Situation and trends are changing fast. Requirements of the OS have
changed with convergence of devices and with the desire of consumers
to carry only one device. Dominance of PalmOS has suffered from 1999 to now (April 2002). We
are bringing the attention of professionals to the following
opinions expressed by analysts and our analysis of these opinions.
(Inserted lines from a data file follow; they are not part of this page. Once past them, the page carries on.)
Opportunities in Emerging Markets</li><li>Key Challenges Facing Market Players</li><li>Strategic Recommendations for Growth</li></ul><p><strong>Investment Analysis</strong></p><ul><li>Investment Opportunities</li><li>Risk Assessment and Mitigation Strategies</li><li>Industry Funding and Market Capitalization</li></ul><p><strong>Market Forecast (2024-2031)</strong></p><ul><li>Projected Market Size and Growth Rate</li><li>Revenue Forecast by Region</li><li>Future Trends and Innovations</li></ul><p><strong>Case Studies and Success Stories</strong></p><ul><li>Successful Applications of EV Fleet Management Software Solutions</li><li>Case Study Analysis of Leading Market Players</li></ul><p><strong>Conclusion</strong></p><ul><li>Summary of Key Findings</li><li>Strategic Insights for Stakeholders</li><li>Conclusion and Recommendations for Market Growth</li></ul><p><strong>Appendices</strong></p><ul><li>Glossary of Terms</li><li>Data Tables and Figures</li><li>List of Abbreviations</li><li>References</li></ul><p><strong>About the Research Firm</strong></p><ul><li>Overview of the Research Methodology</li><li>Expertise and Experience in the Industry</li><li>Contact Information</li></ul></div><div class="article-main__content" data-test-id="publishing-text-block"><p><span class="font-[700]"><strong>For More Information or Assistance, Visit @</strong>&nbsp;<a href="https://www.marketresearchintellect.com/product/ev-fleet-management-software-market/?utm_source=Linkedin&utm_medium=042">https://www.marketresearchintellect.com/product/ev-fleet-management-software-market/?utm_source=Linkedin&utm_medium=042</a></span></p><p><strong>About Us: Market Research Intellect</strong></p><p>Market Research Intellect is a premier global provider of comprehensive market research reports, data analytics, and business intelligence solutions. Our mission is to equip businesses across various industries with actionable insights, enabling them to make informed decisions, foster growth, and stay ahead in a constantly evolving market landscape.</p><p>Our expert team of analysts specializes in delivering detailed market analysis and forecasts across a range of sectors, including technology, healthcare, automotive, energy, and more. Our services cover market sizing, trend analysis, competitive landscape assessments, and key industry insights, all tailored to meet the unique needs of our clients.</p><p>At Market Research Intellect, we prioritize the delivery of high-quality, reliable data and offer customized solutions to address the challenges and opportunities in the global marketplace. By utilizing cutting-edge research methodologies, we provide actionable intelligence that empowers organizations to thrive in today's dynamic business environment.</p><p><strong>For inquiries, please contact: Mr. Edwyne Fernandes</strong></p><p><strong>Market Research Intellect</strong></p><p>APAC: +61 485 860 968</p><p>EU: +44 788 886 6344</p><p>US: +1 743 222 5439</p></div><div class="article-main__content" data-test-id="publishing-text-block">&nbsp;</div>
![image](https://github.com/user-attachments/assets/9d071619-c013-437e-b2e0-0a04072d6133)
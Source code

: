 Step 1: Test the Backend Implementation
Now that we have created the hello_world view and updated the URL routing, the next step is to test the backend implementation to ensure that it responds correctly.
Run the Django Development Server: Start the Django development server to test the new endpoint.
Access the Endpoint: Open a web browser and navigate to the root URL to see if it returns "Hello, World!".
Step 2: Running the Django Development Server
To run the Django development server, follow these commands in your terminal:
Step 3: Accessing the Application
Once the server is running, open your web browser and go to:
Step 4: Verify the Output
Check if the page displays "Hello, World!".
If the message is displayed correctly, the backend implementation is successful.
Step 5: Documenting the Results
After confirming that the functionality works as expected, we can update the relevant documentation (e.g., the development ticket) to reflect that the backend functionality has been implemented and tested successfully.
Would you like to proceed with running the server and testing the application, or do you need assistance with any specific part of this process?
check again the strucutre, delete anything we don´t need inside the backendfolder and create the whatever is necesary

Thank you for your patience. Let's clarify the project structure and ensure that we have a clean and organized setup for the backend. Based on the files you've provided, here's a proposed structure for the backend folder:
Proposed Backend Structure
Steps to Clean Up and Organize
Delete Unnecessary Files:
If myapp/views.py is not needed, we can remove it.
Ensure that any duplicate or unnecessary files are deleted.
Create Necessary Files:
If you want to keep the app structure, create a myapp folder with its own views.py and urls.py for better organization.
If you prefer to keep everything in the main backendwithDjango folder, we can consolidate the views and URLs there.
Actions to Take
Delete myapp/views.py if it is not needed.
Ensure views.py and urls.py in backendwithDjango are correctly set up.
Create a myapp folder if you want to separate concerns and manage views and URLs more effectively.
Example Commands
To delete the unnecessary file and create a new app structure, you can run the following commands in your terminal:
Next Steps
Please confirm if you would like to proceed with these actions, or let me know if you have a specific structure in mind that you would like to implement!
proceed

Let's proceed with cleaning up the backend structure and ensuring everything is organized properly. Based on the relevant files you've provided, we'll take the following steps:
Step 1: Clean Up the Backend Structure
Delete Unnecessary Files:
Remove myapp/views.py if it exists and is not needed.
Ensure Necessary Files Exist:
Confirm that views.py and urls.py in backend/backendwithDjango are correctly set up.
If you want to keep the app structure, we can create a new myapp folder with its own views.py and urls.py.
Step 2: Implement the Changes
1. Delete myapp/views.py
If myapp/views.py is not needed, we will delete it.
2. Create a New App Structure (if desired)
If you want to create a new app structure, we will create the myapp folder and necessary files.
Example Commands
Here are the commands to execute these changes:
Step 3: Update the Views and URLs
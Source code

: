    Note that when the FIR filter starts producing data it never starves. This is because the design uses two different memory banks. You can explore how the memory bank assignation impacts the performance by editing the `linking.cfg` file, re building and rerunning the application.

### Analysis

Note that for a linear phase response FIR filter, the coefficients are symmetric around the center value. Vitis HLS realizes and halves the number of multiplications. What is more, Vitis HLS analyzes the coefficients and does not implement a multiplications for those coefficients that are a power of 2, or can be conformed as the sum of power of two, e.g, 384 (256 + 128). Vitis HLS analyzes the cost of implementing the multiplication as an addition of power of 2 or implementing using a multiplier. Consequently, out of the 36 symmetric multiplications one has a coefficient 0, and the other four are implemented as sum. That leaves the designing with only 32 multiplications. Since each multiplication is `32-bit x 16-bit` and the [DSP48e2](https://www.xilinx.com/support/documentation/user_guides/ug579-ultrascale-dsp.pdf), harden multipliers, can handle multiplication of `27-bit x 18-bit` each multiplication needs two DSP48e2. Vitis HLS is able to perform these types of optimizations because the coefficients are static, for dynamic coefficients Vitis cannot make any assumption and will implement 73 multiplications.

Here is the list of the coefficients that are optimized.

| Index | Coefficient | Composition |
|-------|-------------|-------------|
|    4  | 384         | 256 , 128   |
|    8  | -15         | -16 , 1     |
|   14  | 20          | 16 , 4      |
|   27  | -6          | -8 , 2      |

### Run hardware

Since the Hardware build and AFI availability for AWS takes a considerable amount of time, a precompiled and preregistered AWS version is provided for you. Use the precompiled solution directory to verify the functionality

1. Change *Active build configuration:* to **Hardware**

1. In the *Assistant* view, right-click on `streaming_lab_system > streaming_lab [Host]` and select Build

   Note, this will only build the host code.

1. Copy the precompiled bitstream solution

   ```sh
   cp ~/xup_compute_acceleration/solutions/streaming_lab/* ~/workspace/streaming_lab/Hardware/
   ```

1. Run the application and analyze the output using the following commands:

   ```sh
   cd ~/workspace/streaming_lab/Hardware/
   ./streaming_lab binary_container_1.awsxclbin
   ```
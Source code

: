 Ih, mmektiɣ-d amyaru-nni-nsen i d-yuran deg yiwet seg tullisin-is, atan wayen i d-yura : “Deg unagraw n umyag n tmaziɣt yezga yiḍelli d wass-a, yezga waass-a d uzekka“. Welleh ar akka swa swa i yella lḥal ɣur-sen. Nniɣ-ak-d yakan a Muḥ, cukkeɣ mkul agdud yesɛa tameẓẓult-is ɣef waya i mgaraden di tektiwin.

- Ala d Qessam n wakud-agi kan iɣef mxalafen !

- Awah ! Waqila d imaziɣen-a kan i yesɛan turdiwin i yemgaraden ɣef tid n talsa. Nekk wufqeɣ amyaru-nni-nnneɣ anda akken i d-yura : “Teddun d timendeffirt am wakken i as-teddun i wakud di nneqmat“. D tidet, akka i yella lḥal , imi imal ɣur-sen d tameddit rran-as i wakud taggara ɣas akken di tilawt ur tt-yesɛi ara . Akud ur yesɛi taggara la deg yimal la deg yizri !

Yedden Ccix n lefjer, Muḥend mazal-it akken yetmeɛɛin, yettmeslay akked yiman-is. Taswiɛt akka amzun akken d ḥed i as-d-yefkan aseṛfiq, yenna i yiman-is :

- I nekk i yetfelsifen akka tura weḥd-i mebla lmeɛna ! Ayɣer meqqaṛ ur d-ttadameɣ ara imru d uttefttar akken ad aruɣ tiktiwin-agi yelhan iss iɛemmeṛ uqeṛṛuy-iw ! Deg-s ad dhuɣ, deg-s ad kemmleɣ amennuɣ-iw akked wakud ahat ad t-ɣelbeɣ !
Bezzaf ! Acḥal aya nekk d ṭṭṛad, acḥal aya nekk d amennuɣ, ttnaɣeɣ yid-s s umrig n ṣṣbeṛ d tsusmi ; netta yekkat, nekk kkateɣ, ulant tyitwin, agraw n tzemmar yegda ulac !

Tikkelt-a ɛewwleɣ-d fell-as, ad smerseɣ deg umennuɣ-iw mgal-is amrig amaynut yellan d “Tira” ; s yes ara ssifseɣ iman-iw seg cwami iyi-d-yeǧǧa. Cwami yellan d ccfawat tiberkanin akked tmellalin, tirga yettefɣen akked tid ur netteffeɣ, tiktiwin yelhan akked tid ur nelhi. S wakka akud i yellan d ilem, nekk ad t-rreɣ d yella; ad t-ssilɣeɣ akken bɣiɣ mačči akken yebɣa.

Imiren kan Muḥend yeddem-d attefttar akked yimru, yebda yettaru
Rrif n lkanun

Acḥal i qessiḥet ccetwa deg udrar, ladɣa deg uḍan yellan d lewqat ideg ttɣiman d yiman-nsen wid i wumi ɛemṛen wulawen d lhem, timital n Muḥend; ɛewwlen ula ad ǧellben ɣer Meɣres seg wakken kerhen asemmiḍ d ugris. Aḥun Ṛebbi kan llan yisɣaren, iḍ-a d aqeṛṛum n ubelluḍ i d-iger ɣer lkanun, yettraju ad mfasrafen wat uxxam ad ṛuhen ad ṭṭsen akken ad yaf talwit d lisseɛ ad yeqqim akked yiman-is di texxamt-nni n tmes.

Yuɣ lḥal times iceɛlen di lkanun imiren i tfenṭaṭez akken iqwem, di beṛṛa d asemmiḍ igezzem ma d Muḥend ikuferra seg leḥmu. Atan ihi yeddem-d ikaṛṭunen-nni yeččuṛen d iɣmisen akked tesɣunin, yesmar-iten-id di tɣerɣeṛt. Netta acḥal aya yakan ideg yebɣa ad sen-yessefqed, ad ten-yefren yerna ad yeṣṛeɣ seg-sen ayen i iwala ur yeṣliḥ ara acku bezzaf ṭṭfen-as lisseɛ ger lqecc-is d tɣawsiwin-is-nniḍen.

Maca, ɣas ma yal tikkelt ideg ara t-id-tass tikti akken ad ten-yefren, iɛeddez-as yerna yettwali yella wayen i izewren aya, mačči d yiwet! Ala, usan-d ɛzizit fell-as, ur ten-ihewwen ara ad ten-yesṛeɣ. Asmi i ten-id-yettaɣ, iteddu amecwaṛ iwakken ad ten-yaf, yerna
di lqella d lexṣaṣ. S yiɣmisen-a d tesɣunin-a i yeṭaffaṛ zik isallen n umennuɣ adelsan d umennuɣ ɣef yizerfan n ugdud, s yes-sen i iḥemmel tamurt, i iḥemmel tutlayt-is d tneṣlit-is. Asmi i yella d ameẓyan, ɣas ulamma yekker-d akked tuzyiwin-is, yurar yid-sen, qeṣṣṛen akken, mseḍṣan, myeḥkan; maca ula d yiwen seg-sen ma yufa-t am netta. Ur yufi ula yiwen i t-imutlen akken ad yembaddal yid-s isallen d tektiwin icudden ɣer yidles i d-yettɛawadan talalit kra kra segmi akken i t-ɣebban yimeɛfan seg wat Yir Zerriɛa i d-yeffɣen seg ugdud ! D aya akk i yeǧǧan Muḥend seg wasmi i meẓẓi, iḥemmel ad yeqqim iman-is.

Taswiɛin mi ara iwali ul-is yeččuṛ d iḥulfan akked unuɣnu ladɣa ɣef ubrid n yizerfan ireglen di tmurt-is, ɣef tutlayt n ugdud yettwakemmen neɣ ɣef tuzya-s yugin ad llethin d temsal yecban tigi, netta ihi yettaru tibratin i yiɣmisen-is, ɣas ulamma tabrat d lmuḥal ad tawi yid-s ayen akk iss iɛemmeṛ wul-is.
We have seen and you must have seen too
presentations from Palm, Symbian and Microsoft emphasizing the
superiority of their own operating systems and devices based on
these OSes. Until late 2000, PalmOS and devices based on these
monopolized the market so long as you wanted the device to be an
organizer and handle simple business applications. Earlier versions
of PalmOS did not have the power, flexibility, versatility and
support for powerful new processors coming down the Intel pipeline,
accessories and wireless networks. Meanwhile, Microsoft with much
greater R&D arsenal and software engineering experience, kept on
improving its Windows CE and soon Pocket PC became a formidable
opponent. Palm as a company had difficult time with senior
executives leaving to form Handspring and 3COM as the corporate
parent did not know how to bring this special child called PalmOS.
Palm could not easily shake its preoccupation with consumer market
and steer itself into the enterprise.
As the Palm organizer tried to become an e-mail
device trying to copy RIM's Blackberry, it failed miserably. Palm
VII did not succeed the way to unseat Blackberry. Handspring created
better PalmOS devices and enhanced the device with unique
implementation of the extra expansion card that gave birth to Visor
phone.
By the middle of 2001, some analysts started talking
of the demise of Palm - merger of Palm and handspring was rumored
too. We never thought that Palm was in such serious trouble. Palm
was sick and weak but it had enough well-wishers that it would not
die. In fact, steps taken in late 2001 have given it enough strength
that we feel its future is assured for some time. Announcement of
Palm Os 5.0, its acquisition of ThinAir Apps and redirection to win
the heart of enterprise IT professionals did give Palm some
respect.
We would like to summarize some opinions and views
that we would like you to consider in making device decisions.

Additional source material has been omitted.